[Dataset entries]
>>>>
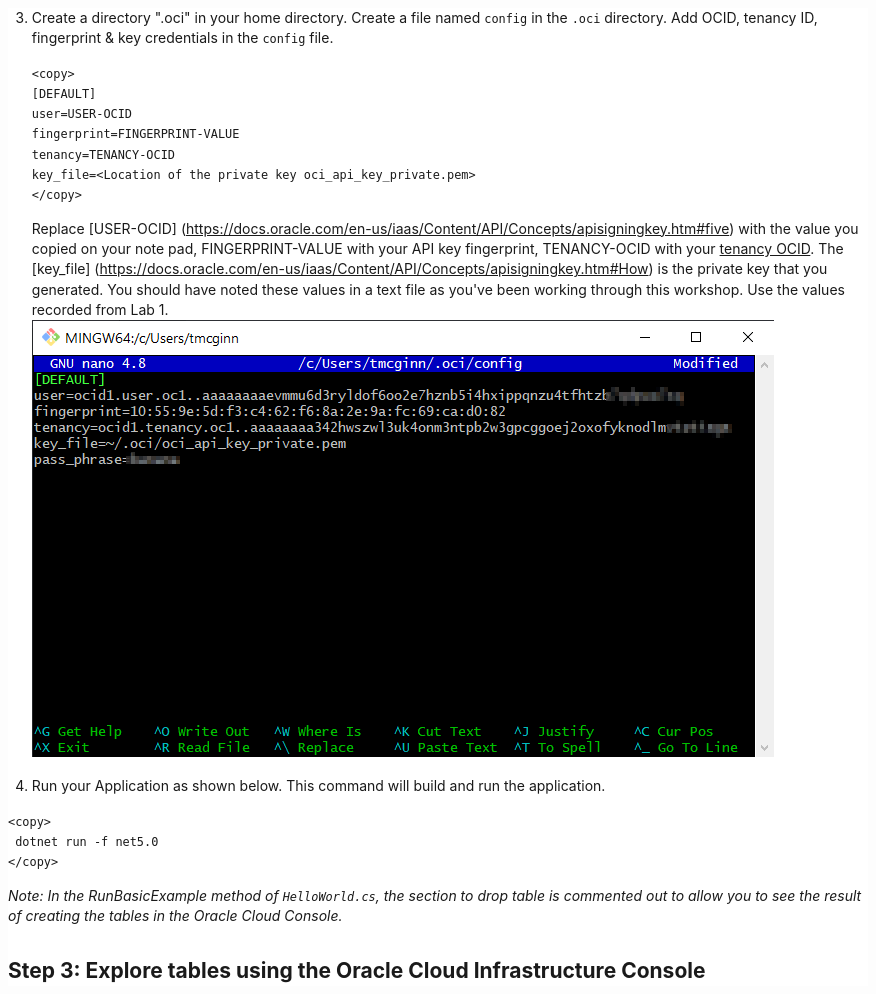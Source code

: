 3. Create  a directory ".oci" in your home directory. Create a file named `config` in the `.oci` directory. Add OCID, tenancy ID, fingerprint & key credentials in the `config` file.

      ```
      <copy>
      [DEFAULT]
      user=USER-OCID
      fingerprint=FINGERPRINT-VALUE
      tenancy=TENANCY-OCID
      key_file=<Location of the private key oci_api_key_private.pem>
      </copy>
      ```
      Replace [USER-OCID] (https://docs.oracle.com/en-us/iaas/Content/API/Concepts/apisigningkey.htm#five) with the value you copied on your note pad, FINGERPRINT-VALUE with your API key fingerprint, TENANCY-OCID with your [tenancy OCID](https://docs.oracle.com/en-us/iaas/Content/API/Concepts/apisigningkey.htm#five). The [key_file] (https://docs.oracle.com/en-us/iaas/Content/API/Concepts/apisigningkey.htm#How) is the private key that you generated. You should have noted these values in a text file as you've been working through this workshop.  Use the values recorded from Lab 1.
      ![](images/config-file.png)
4. Run your Application as shown below. This command will build and run the application.

```
<copy>
 dotnet run -f net5.0
</copy>
```
   *Note: In the RunBasicExample method of `HelloWorld.cs`, the section to drop table is commented out to allow you to see the result of creating the tables in the Oracle Cloud Console.*    
</if>
## **Step 3:** Explore tables using the Oracle Cloud Infrastructure Console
<<<<
EXERCISE: Leave out the pictures and give the rest of the records again exactly.

ANSWER SECTION:
Source code

: 3. Create  a directory ".oci" in your home directory. Create a file named `config` in the `.oci` directory. Add OCID, tenancy ID, fingerprint & key credentials in the `config` file.

      ```
      <copy>
      [DEFAULT]
      user=USER-OCID
      fingerprint=FINGERPRINT-VALUE
      tenancy=TENANCY-OCID
      key_file=<Location of the private key oci_api_key_private.pem>
      </copy>
      ```
      Replace [USER-OCID] (https://docs.oracle.com/en-us/iaas/Content/API/Concepts/apisigningkey.htm#five) with the value you copied on your note pad, FINGERPRINT-VALUE with your API key fingerprint, TENANCY-OCID with your [tenancy OCID](https://docs.oracle.com/en-us/iaas/Content/API/Concepts/apisigningkey.htm#five). The [key_file] (https://docs.oracle.com/en-us/iaas/Content/API/Concepts/apisigningkey.htm#How) is the private key that you generated. You should have noted these values in a text file as you've been working through this workshop.  Use the values recorded from Lab 1.
      ![](images/config-file.png)
4. Run your Application as shown below. This command will build and run the application.

```
<copy>
 dotnet run -f net5.0
</copy>
```
   *Note: In the RunBasicExample method of `HelloWorld.cs`, the section to drop table is commented out to allow you to see the result of creating the tables in the Oracle Cloud Console.*    
</if>
## **Step 3:** Explore tables using the Oracle Cloud Infrastructure Console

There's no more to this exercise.